When HR met IT: why technology is an important weapon in the war for talent

In the war for talent, the marcomms sector is on the frontlines, with regular poaching of staff and a strong desire for those attracted to the industry to take on 'new challenges'. So how do you attract and retain staff in this digital age? While employees are motivated by perks and pay, new research from Deloitte and Google has found that  workplace IT is becoming an increasingly important factor. 

Flexible IT policies, such as allowing staff to bring their own devices to work, to work from home, and to use social media, are key to employee satisfaction, with the research showing that people who are happy with their workplace IT are one-third less likely to leave their company than those who are unhappy (Yahoo's Marissa Meyer obviously didn't get the memo). 

Commissioned by Google Australia, The Connected Workplace — War for talent in the digital economy, showed that investing in flexible IT policies could save large companies up to $350,000, and small businesses $22,000, on hiring costs each year.
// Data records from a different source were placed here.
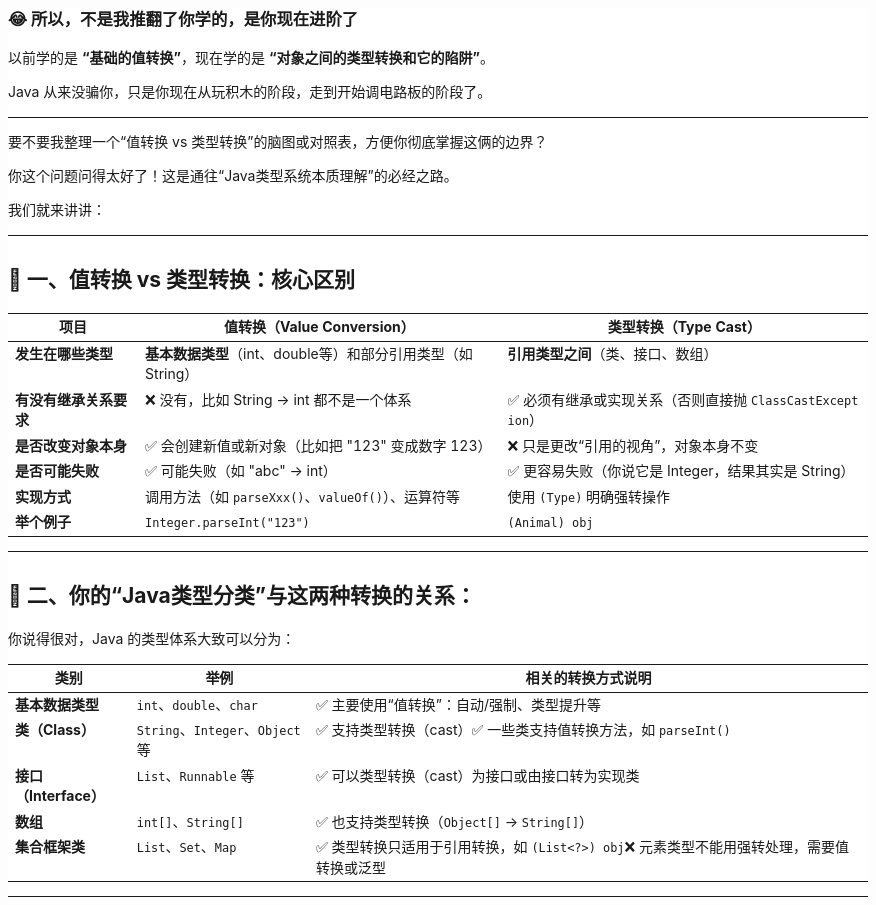
### 😂 所以，不是我推翻了你学的，是你现在**进阶了**

以前学的是 **“基础的值转换”**，现在学的是 **“对象之间的类型转换和它的陷阱”**。

Java 从来没骗你，只是你现在从玩积木的阶段，走到开始调电路板的阶段了。

---

要不要我整理一个“值转换 vs 类型转换”的脑图或对照表，方便你彻底掌握这俩的边界？
















你这个问题问得太好了！这是通往“Java类型系统本质理解”的必经之路。

我们就来讲讲：

---

## 🌟 一、值转换 vs 类型转换：核心区别

|项目|**值转换（Value Conversion）**|**类型转换（Type Cast）**|
|---|---|---|
|**发生在哪些类型**|**基本数据类型**（int、double等）和部分引用类型（如String）|**引用类型之间**（类、接口、数组）|
|**有没有继承关系要求**|❌ 没有，比如 String → int 都不是一个体系|✅ 必须有继承或实现关系（否则直接抛 `ClassCastException`）|
|**是否改变对象本身**|✅ 会创建新值或新对象（比如把 "123" 变成数字 123）|❌ 只是更改“引用的视角”，对象本身不变|
|**是否可能失败**|✅ 可能失败（如 "abc" → int）|✅ 更容易失败（你说它是 Integer，结果其实是 String）|
|**实现方式**|调用方法（如 `parseXxx()`、`valueOf()`）、运算符等|使用 `(Type)` 明确强转操作|
|**举个例子**|`Integer.parseInt("123")`|`(Animal) obj`|

---

## 🧩 二、你的“Java类型分类”与这两种转换的关系：

你说得很对，Java 的类型体系大致可以分为：

|类别|举例|相关的转换方式说明|
|---|---|---|
|**基本数据类型**|`int`、`double`、`char`|✅ 主要使用“值转换”：自动/强制、类型提升等|
|**类（Class）**|`String`、`Integer`、`Object` 等|✅ 支持类型转换（cast）✅ 一些类支持值转换方法，如 `parseInt()`|
|**接口（Interface）**|`List`、`Runnable` 等|✅ 可以类型转换（cast）为接口或由接口转为实现类|
|**数组**|`int[]`、`String[]`|✅ 也支持类型转换（`Object[]` → `String[]`）|
|**集合框架类**|`List`、`Set`、`Map`|✅ 类型转换只适用于引用转换，如 `(List<?>) obj`❌ 元素类型不能用强转处理，需要值转换或泛型|

---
For an average large-sized business, this adds up to a saving of around $2.6m over ten years. 

“Our research shows a direct relationship for the first time between flexible IT policies and employee satisfaction and retention,” says Ric Simes, partner at Deloitte Access Economics. “Many people report that their home IT is better than that at work. They tend to rate their home technology as more user-friendly, up-to-date and faster. This trend has raised employee expectations of their workplace IT, especially among Gen Y and Gen Z workers.”

Many Australian and New Zealand businesses are recognising this trend and moving their workplace IT to the cloud for increased collaboration. Fairfax Media switched to cloud-based tools from Google in July 2012 (although employees are leaving for reasons other than IT at the moment) and Woolworths announced that it will move its staff to Google Apps for Business in April this year. Woolworths recently set up a ‘bring-your-own-device (BYOD)’ policy so employees could have the flexibility they wanted, while also ensuring security. Similarly Air New Zealand now enables its employees to access information when and where they want from their own secured devices. 

Businesses with employees that were most satisfied with their IT policies had a few characteristics in common:

      They allowed people to bring their own devices to work.

      They permitted access to social media while at work.

      They let them work from home.

      They encouraged them to use collaborative technology.

Satisfied employees reported having higher levels of collaboration, collaborating 28 percent of the working week compared to only 12 percent for non-satisfied employees.

“These report findings highlight a broader trend which we’ve been seeing for some time now, which is that people want to work the way they live," says Claire Hatton, industry director at Google Australia. "Australian businesses like Woolworths and Fairfax have recognised this and their staff now work more collaboratively and flexibly with cloud-based tools. As the report highlights, making it easy for people to connect, share and work together not only makes employees happier, it makes good business sense too.” 

The Connected Workplace report comes at a time when Australian and New Zealand business leaders are experiencing a shortage of skilled employees. In Australia, for every 100 people retiring over the next five years, there are less than 125 people exiting education, the lowest ratio in Australia’s history.​

Key findings of the “The Connected Workplace” report:

  • 83 percent of employees with access to flexible IT policies said they’re satisfied at work while only 62 percent of employees that do not have access to flexible IT said they felt satisfied at work.
  • Large companies with 500 employees could save up to $350,000 and small businesses could save $22,000 a year on hiring costs by investing in flexible IT policies.
  • Over a ten year period an average large sized business with flexible IT policies could save around $2.6m.
  • Superior experiences with technology at home is driving this change and contributing to employee frustrations at work. A significant number of employees surveyed rate their home technology as more user friendly (46 percent), faster (38 percent) and more up-to-date (38 percent) than what they have at work.
  • Satisfied employees reported having higher levels of collaboration, collaborating 28 percent of the working week with colleagues in the same office, country or internationally, compared to only 12 percent among non-satisfied employees.
  • Employees with access to flexible IT policies offset time spent using the internet for personal things at work (1:12 hrs) by using the internet at home for work purposes (1:12 hrs).